● Required action
Keep the images out while you retype all of the data exactly.

"""

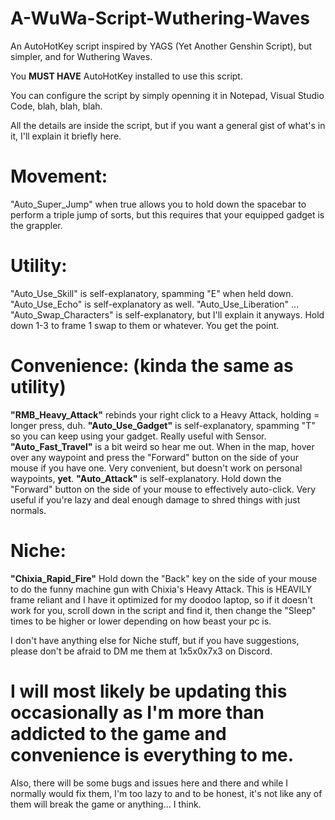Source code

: # A-WuWa-Script-Wuthering-Waves
An AutoHotKey script inspired by YAGS (Yet Another Genshin Script), but simpler, and for Wuthering Waves.

You **MUST HAVE** AutoHotKey installed to use this script.

You can configure the script by simply openning it in Notepad, Visual Studio Code, blah, blah, blah.

All the details are inside the script, but if you want a general gist of what's in it, I'll explain it briefly here.

# Movement: 

"Auto_Super_Jump" when true allows you to hold down the spacebar to perform a triple jump of sorts, but this requires that your equipped gadget is the grappler.

# Utility:

"Auto_Use_Skill" is self-explanatory, spamming "E" when held down.
"Auto_Use_Echo" is self-explanatory as well.
"Auto_Use_Liberation" ...
"Auto_Swap_Characters" is self-explanatory, but I'll explain it anyways. Hold down 1-3 to frame 1 swap to them or whatever. You get the point.

# Convenience: (kinda the same as utility)

**"RMB_Heavy_Attack"** rebinds your right click to a Heavy Attack, holding = longer press, duh.
**"Auto_Use_Gadget"** is self-explanatory, spamming "T" so you can keep using your gadget. Really useful with Sensor.
**"Auto_Fast_Travel"** is a bit weird so hear me out. When in the map, hover over any waypoint and press the "Forward" button on the side of your mouse if you have one. Very convenient, but doesn't work on personal waypoints, **yet**.
**"Auto_Attack"** is self-explanatory. Hold down the "Forward" button on the side of your mouse to effectively auto-click. Very useful if you're lazy and deal enough damage to shred things with just normals.

# Niche:

**"Chixia_Rapid_Fire"** Hold down the "Back" key on the side of your mouse to do the funny machine gun with Chixia's Heavy Attack. This is HEAVILY frame reliant and I have it optimized for my doodoo laptop, so if it doesn't work for you, scroll down in the script and find it, then change the "Sleep" times to be higher or lower depending on how beast your pc is.

I don't have anything else for Niche stuff, but if you have suggestions, please don't be afraid to DM me them at 1x5x0x7x3 on Discord.

# I will most likely be updating this occasionally as I'm more than addicted to the game and convenience is everything to me.

Also, there will be some bugs and issues here and there and while I normally would fix them, I'm too lazy to and to be honest, it's not like any of them will break the game or anything... I think.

"""

● Exercise solution
Source code

: # A-WuWa-Script-Wuthering-Waves
An AutoHotKey script inspired by YAGS (Yet Another Genshin Script), but simpler, and for Wuthering Waves.

You **MUST HAVE** AutoHotKey installed to use this script.

You can configure the script by simply openning it in Notepad, Visual Studio Code, blah, blah, blah.

All the details are inside the script, but if you want a general gist of what's in it, I'll explain it briefly here.

# Movement: 

"Auto_Super_Jump" when true allows you to hold down the spacebar to perform a triple jump of sorts, but this requires that your equipped gadget is the grappler.

# Utility:

"Auto_Use_Skill" is self-explanatory, spamming "E" when held down.
"Auto_Use_Echo" is self-explanatory as well.
"Auto_Use_Liberation" ...
"Auto_Swap_Characters" is self-explanatory, but I'll explain it anyways. Hold down 1-3 to frame 1 swap to them or whatever. You get the point.

# Convenience: (kinda the same as utility)

**"RMB_Heavy_Attack"** rebinds your right click to a Heavy Attack, holding = longer press, duh.
**"Auto_Use_Gadget"** is self-explanatory, spamming "T" so you can keep using your gadget. Really useful with Sensor.
**"Auto_Fast_Travel"** is a bit weird so hear me out. When in the map, hover over any waypoint and press the "Forward" button on the side of your mouse if you have one. Very convenient, but doesn't work on personal waypoints, **yet**.
**"Auto_Attack"** is self-explanatory. Hold down the "Forward" button on the side of your mouse to effectively auto-click. Very useful if you're lazy and deal enough damage to shred things with just normals.

# Niche:

**"Chixia_Rapid_Fire"** Hold down the "Back" key on the side of your mouse to do the funny machine gun with Chixia's Heavy Attack. This is HEAVILY frame reliant and I have it optimized for my doodoo laptop, so if it doesn't work for you, scroll down in the script and find it, then change the "Sleep" times to be higher or lower depending on how beast your pc is.

I don't have anything else for Niche stuff, but if you have suggestions, please don't be afraid to DM me them at 1x5x0x7x3 on Discord.

# I will most likely be updating this occasionally as I'm more than addicted to the game and convenience is everything to me.

Also, there will be some bugs and issues here and there and while I normally would fix them, I'm too lazy to and to be honest, it's not like any of them will break the game or anything... I think.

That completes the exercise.